A partir de 45 ans, les salariés des supermarchés signalent plus souvent des problèmes de santé, souvent handicapants, que ceux travaillant en hypermarché, voire dans le commerce. Il s'agit notamment de douleurs articulaires. Pourtant, avant 45 ans, la fréquence de la plupart des problèmes de santé est à peu près la même dans les deux populations et voisine de ce qu'on constate au même âge dans l'ensemble de l'échantillon Evrest.

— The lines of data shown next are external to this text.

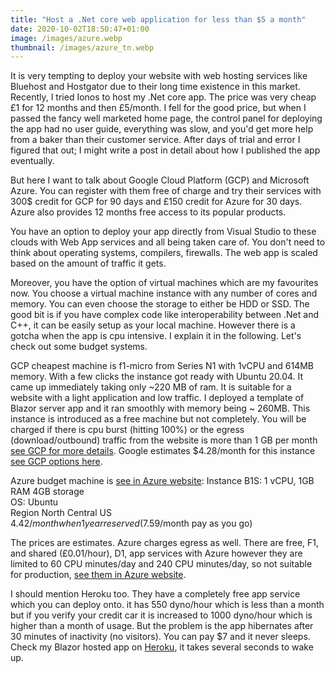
 ```yaml
---
title: "Host a .Net core web application for less than $5 a month"
date: 2020-10-02T18:50:47+01:00
image: /images/azure.webp
thumbnail: /images/azure_tn.webp
---
```


It is very tempting to deploy your website with web hosting services like Bluehost and Hostgator
 due to their long time existence in this market. Recently, I tried Ionos to host
my .Net core  app. The price was very cheap £1 for 12 months and then £5/month.
I fell for the good price, but when I passed the fancy well marketed home page,
 the control panel for deploying the app had no
user guide, everything was slow, and you'd get more help from a baker than their customer service. After days of trial
and error I figured that out; I might write a post in detail about how I published the app eventually.


But here I want to talk about Google Cloud Platform (GCP) and Microsoft Azure.
You can register with them free of charge and try their services with 300$ credit
for GCP for 90 days and £150 credit for Azure for 30 days. Azure also provides 12 months free access
to its popular products.

You have an option to deploy your app directly
from Visual Studio to these clouds with Web App services and all being taken
care of. You don't need to
think about operating systems, compilers, firewalls. The web app is scaled based
on the amount of traffic it gets.


Moreover, you have the option of virtual machines which are my favourites now. You choose a
virtual machine instance with any number of cores and memory. You can even choose
the storage to either be HDD or SSD. The good bit  is if you have complex code like interoperability
between .Net and C++, it can be easily setup as your local machine. However there is a gotcha when the app is
cpu intensive. I explain it in the following. Let's check out some budget systems.

GCP cheapest machine is f1-micro from Series N1 with 1vCPU and 614MB memory. With a few clicks
the instance got ready with Ubuntu 20.04. It came up immediately taking only ~220 MB of ram.
It is suitable for a website with a light application and low
traffic. I deployed a template of Blazor server app and it ran smoothly with memory being ~ 260MB.
This instance is introduced as a free machine but not completely.
You will be charged if there is cpu burst (hitting 100%) or the egress (download/outbound) traffic from
the website is more than
1 GB per month [see GCP for more details](https://cloud.google.com/compute/docs/machine-types). Google estimates $4.28/month for this instance [see GCP options here](https://cloud.google.com/compute/vm-instance-pricing).

Azure budget machine is [see in Azure website](https://azure.microsoft.com/en-gb/pricing/details/virtual-machines/windows/):
Instance B1S: 1 vCPU, 1GB RAM 4GB storage  
OS: Ubuntu  
Region North Central US  
$4.42/month when 1 year reserved ($7.59/month pay as you go)  

The prices are estimates. Azure charges egress as well. There are free, F1, and shared (£0.01/hour), D1, app services with Azure however they are limited to 60 CPU minutes/day and 240 CPU minutes/day, so not
suitable for production, [see them in Azure website](https://azure.microsoft.com/en-gb/pricing/details/app-service/windows/).

I should mention Heroku too. They have a completely free app service which you can deploy onto. it has 550 dyno/hour which is less than a month but if you verify your credit car it is increased to 1000 dyno/hour which is higher than a month of usage. But the problem is the app hibernates after 30 minutes of inactivity (no visitors). You can pay $7 and it never sleeps.
Check my Blazor hosted app on [Heroku](https://iamsorush.herokuapp.com/), it takes several seconds to wake up.
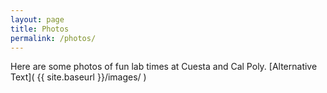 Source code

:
 ```yaml
---
layout: page
title: Photos
permalink: /photos/
---
```


Here are some photos of fun lab times at Cuesta and Cal Poly. 
[Alternative Text]( {{ site.baseurl }}/images/ )



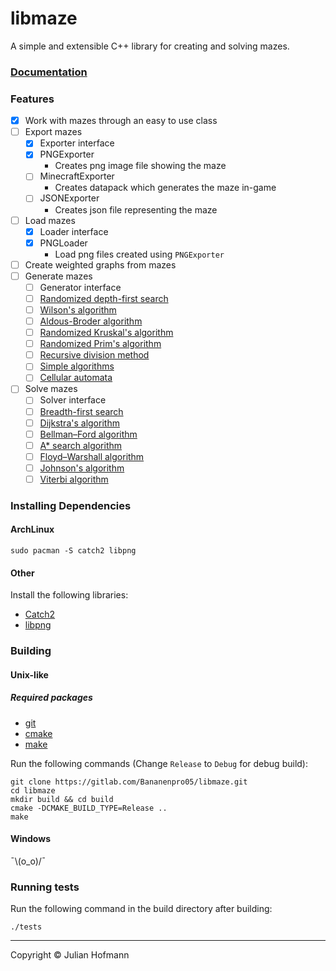 # libmaze

A simple and extensible C++ library for creating and solving mazes.

### [Documentation](docs/Home.md)

### Features

- [x] Work with mazes through an easy to use class
- [ ] Export mazes
    - [x] Exporter interface
    - [x] PNGExporter
        - Creates png image file showing the maze
    - [ ] MinecraftExporter
        - Creates datapack which generates the maze in-game
    - [ ] JSONExporter
        - Creates json file representing the maze
- [ ] Load mazes
    - [x] Loader interface
    - [x] PNGLoader
        - Load png files created using `PNGExporter`
- [ ] Create weighted graphs from mazes
- [ ] Generate mazes
    - [ ] Generator interface
    - [ ] [Randomized depth-first search](https://www.wikiwand.com/en/Maze_generation_algorithm#Randomized_depth-first_search)
    - [ ] [Wilson's algorithm](https://www.wikiwand.com/en/Maze_generation_algorithm#Wilson's_algorithm)
    - [ ] [Aldous-Broder algorithm](https://www.wikiwand.com/en/Maze_generation_algorithm#Aldous-Broder_algorithm)
    - [ ] [Randomized Kruskal's algorithm](https://www.wikiwand.com/en/Maze_generation_algorithm#Randomized_Kruskal's_algorithm)
    - [ ] [Randomized Prim's algorithm](https://www.wikiwand.com/en/Maze_generation_algorithm#Randomized_Prim's_algorithm)
    - [ ] [Recursive division method](https://www.wikiwand.com/en/Maze_generation_algorithm#Recursive_division_method)
    - [ ] [Simple algorithms](https://www.wikiwand.com/en/Maze_generation_algorithm#Simple_algorithms)
    - [ ] [Cellular automata](https://www.wikiwand.com/en/Maze_generation_algorithm#Cellular_automaton_algorithms)
- [ ] Solve mazes
    - [ ] Solver interface
    - [ ] [Breadth-first search](https://www.wikiwand.com/en/Breadth-first_search)
    - [ ] [Dijkstra's algorithm](https://www.wikiwand.com/en/Dijkstra's_algorithm)
    - [ ] [Bellman–Ford algorithm](https://www.wikiwand.com/en/Bellman–Ford_algorithm)
    - [ ] [A* search algorithm](https://www.wikiwand.com/en/A*_search_algorithm)
    - [ ] [Floyd–Warshall algorithm](https://www.wikiwand.com/en/Floyd-Warshall_algorithm)
    - [ ] [Johnson's algorithm](https://www.wikiwand.com/en/Johnson's_algorithm)
    - [ ] [Viterbi algorithm](https://www.wikiwand.com/en/Viterbi_algorithm)

### Installing Dependencies
#### ArchLinux
```
sudo pacman -S catch2 libpng
```
#### Other
Install the following libraries:
- [Catch2](https://github.com/catchorg/Catch2/tree/v2.x)
- [libpng](http://www.libpng.org/pub/png/libpng.html)

### Building
#### Unix-like
##### Required packages
- [git](https://git-scm.com/)
- [cmake](https://cmake.org/)
- [make](https://www.gnu.org/software/make/)

Run the following commands (Change `Release` to `Debug` for debug build):
```
git clone https://gitlab.com/Bananenpro05/libmaze.git
cd libmaze
mkdir build && cd build
cmake -DCMAKE_BUILD_TYPE=Release ..
make
```
#### Windows
¯\\(o_o)/¯

### Running tests
Run the following command in the build directory after building:
```
./tests
```

---
Copyright © Julian Hofmann
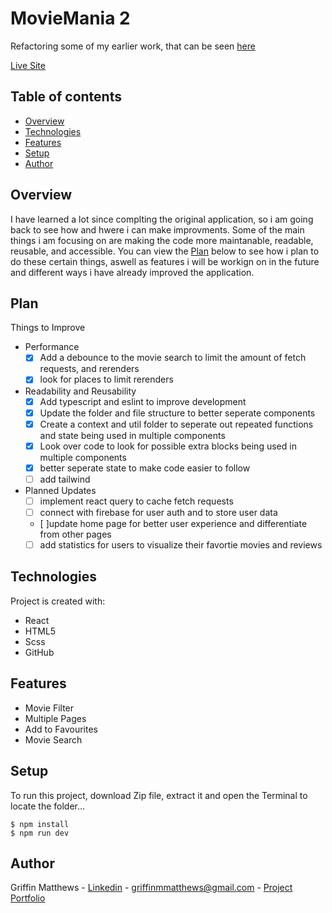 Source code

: # MovieMania 2
Refactoring some of my earlier work, that can be seen [here](https://github.com/Griffmatt/MovieMania)

[Live Site](https://darling-truffle-b03a99.netlify.app/)

## Table of contents
* [Overview](#overview)
* [Technologies](#technologies)
* [Features](#features)
* [Setup](#setup)
* [Author](#author)

## Overview
I have learned a lot since complting the original application, so i am going back to see how and hwere i can make improvments. Some of the main things i am focusing on are making the code more maintanable, readable, reusable, and accessible. You can view the [Plan](#plan) below to see how i plan to do these certain things, aswell as features i will be workign on in the future and different ways i have already improved the application.


## Plan
Things to Improve
* Performance
  - [x] Add a debounce to the movie search to limit the amount of fetch requests, and rerenders
  - [x] look for places to limit rerenders
* Readability and Reusability
  - [x] Add typescript and eslint to improve development
  - [x] Update the folder and file structure to better seperate components
  - [x] Create a context and util folder to seperate out repeated functions and state being used in multiple components
  - [x] Look over code to look for possible extra blocks being used in multiple components
  - [x] better seperate state to make code easier to follow
  - [ ] add tailwind
* Planned Updates
  - [ ] implement react query to cache fetch requests
  - [ ] connect with firebase for user auth and to store user data
  - [ ]update home page for better user experience and differentiate from other pages
  - [ ] add statistics for users to visualize their favortie movies and reviews

## Technologies
Project is created with:
* React
* HTML5
* Scss
* GitHub

## Features
- Movie Filter
- Multiple Pages
- Add to Favourites
- Movie Search

## Setup
To run this project, download Zip file, extract it and open the Terminal to locate the folder...

```
$ npm install
$ npm run dev
```

## Author
Griffin Matthews - [Linkedin](https://www.linkedin.com/in/griffin-matthews/) - griffinmmatthews@gmail.com - [Project Portfolio](https://luminous-valkyrie-8034e6.netlify.app/)
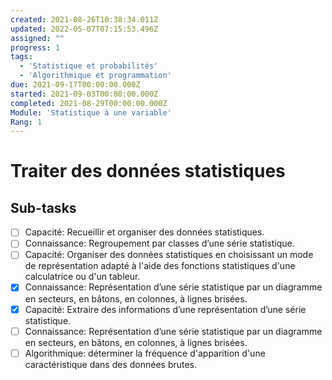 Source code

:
 ```yaml
---
created: 2021-08-26T10:38:34.011Z
updated: 2022-05-07T07:15:53.496Z
assigned: ""
progress: 1
tags:
  - 'Statistique et probabilités'
  - 'Algorithmique et programmation'
due: 2021-09-17T00:00:00.000Z
started: 2021-09-03T00:00:00.000Z
completed: 2021-08-29T00:00:00.000Z
Module: 'Statistique à une variable'
Rang: 1
---
```


# Traiter des données statistiques

## Sub-tasks

- [ ] Capacité: Recueillir et organiser des données statistiques.
- [ ] Connaissance: Regroupement par classes d’une série statistique.
- [ ] Capacité: Organiser des données statistiques en choisissant un mode de représentation adapté à l'aide des fonctions statistiques d'une calculatrice ou d'un tableur.
- [x] Connaissance: Représentation d’une série statistique par un diagramme en secteurs, en bâtons, en colonnes, à lignes brisées.
- [x] Capacité: Extraire des informations d’une représentation d’une série statistique.
- [ ] Connaissance: Représentation d’une série statistique par un diagramme en secteurs, en bâtons, en colonnes, à lignes brisées.
- [ ] Algorithmique: déterminer la fréquence d'apparition d'une caractéristique dans des données brutes.
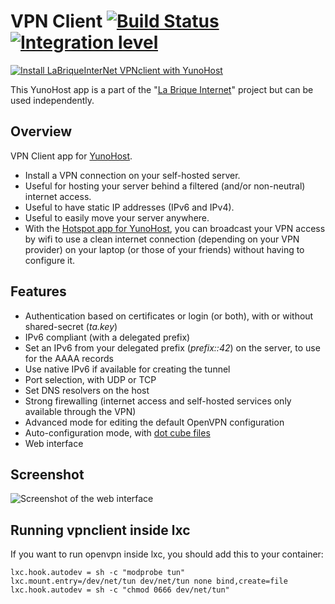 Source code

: # VPN Client [![Build Status](https://travis-ci.org/labriqueinternet/vpnclient_ynh.svg?branch=master)](https://travis-ci.org/labriqueinternet/vpnclient_ynh) [![Integration level](https://dash.yunohost.org/integration/vpnclient.svg)](https://dash.yunohost.org/appci/app/vpnclient)
[![Install LaBriqueInterNet VPNclient with YunoHost](https://install-app.yunohost.org/install-with-yunohost.png)](https://install-app.yunohost.org/?app=vpnclient)

This YunoHost app is a part of the "[La Brique Internet](http://labriqueinter.net)" project but can be used independently.

## Overview

VPN Client app for [YunoHost](http://yunohost.org/).

* Install a VPN connection on your self-hosted server.
* Useful for hosting your server behind a filtered (and/or non-neutral) internet access.
* Useful to have static IP addresses (IPv6 and IPv4).
* Useful to easily move your server anywhere.
* With the [Hotspot app for YunoHost](https://github.com/labriqueinternet/hotspot_ynh), you can broadcast your VPN access by wifi to use a clean internet connection (depending on your VPN provider) on your laptop (or those of your friends) without having to configure it.

## Features

* Authentication based on certificates or login (or both), with or without shared-secret (*ta.key*)
* IPv6 compliant (with a delegated prefix)
* Set an IPv6 from your delegated prefix (*prefix::42*) on the server, to use for the AAAA records
* Use native IPv6 if available for creating the tunnel
* Port selection, with UDP or TCP
* Set DNS resolvers on the host
* Strong firewalling (internet access and self-hosted services only available through the VPN)
* Advanced mode for editing the default OpenVPN configuration
* Auto-configuration mode, with [dot cube files](http://internetcu.be/dotcubefiles.html)
* Web interface

## Screenshot

![Screenshot of the web interface](https://raw.githubusercontent.com/labriqueinternet/vpnclient_ynh/master/screenshot.png)


## Running vpnclient inside lxc
If you want to run openvpn inside lxc, you should add this to your container:
```
lxc.hook.autodev = sh -c "modprobe tun"
lxc.mount.entry=/dev/net/tun dev/net/tun none bind,create=file
lxc.hook.autodev = sh -c "chmod 0666 dev/net/tun"
```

Comment expliquer cette différenciation ? « Nous ne pouvons que formuler des hypothèses, entre lesquelles la statistique seule ne permet pas de trancher, répond Anne-Françoise Molinié. Une hypothèse serait celle d'une sélection - explicite ou non - plus grande dans les hypermarchés, qui conduirait au départ de salariés qui connaissent des difficultés liées à leur santé. On peut aussi noter que les cadres sont plus nombreux en hypermarché, ce qui les met à l'abri. On peut enfin penser que, les hypermarchés étant plus grands, ils permettent plus de possibilités, quand les salariés ont des problèmes de santé, pour pouvoir continuer à travailler. »

Et la coauteure de la synthèse de préciser : « Il ne suffit pas de se demander quelles conditions de travail suscitent des troubles, mais également quelles conditions de travail ne révèlent pas certains problèmes de santé, ou les tolèrent. » Une question de taille dans un contexte de vieillissement des salariés.